March 12, 2007

 

Ethanol may push up US dairy prices
 

 

The cost of energy independence may well be higher prices for meat, cheese and milk as the ethanol boom continues to consume corn that had been used to feed cows, chicken and hogs.

 

Ethanol production took 20 percent of America's corn crop last year and is expected to use more than 25 percent this season, according to federal estimates released during a congressional hearing Thursday.

 

That's bad news for the dairy farmers of San Joaquin, California where dairy is the country's top agricultural product worth US$315 million in 2005.

 

Consumers are beginning to feel the crunch. The lowest legal price--actual retail prices tend to be higher--for a gallon of whole milk in Northern California is US$2.45, up 20 cents since the beginning of the year.
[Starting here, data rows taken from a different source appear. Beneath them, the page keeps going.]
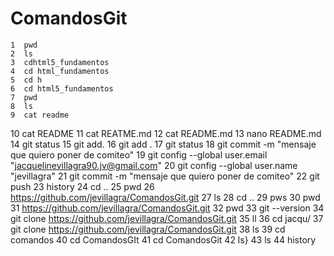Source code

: # ComandosGit
 
    1  pwd
    2  ls
    3  cdhtml5_fundamentos
    4  cd html_fundamentos
    5  cd h
    6  cd html5_fundamentos
    7  pwd
    8  ls
    9  cat readme
   10  cat README
   11  cat REATME.md
   12  cat README.md
   13  nano README.md
   14  git status
   15  git add.
   16  git add .
   17  git status
   18  git  commit -m "mensaje que quiero poner de comiteo"
   19   git config --global user.email "jacquelinevillagra90.jv@gmail.com"
   20  git config --global user.name "jevillagra"
   21  git  commit -m "mensaje que quiero poner de comiteo"
   22  git push
   23  history
   24  cd ..
   25  pwd
   26  https://github.com/jevillagra/ComandosGit.git
   27  ls
   28  cd ..
   29  pws
   30  pwd
   31  https://github.com/jevillagra/ComandosGit.git
   32  pwd
   33  git --version
   34  git clone https://github.com/jevillagra/ComandosGit.git
   35  ll
   36  cd jacqu/
   37  git clone https://github.com/jevillagra/ComandosGit.git
   38  ls
   39  cd comandos
   40  cd ComandosGIt
   41  cd ComandosGit
   42  ls}
   43  ls
   44  history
It is the highest price since May 2005.

 

Prices are expected to rise further next month because the state announced a modest increase in the wholesale prices of milk on March 9.

 

It couldn't come fast enough for dairymen such as John Ferreira, who milks about 300 Holsteins near Stockton. Ferreira says his feed costs have jumped by nearly 70 percent in the past few months; the price for a tonne of the corn kernels for his cows has gone from US$168 to US$245.

 

Add to this soaring fuel costs and debt racked up during last year's historically bad year for the industry and Ferreira says he's just hanging on.

 

Dairyman Hank Van Exel has had similar problems. He says the price increases have paralysed the industry; when prices began rising late last year, everyone held off buying their annual allotment, thinking the increase would be temporary but it wasn't.

 

Farmers looking to the federal government for help get a shock as Agriculture Secretary Mike Johanns stated "tough years ahead" for dairy producers. 

 

US representative Dennis Cardoza said California has the most influence over milk prices in the short term. For the long term, Cardoza said the federal government plans to shift millions in research and development cash from corn-based ethanol--which is now a profitable industry--to ethanol based on other sources.

 

Cardoza says that once non-corn ethanol production catches up, it will relieve pressure on the corn market and lower prices.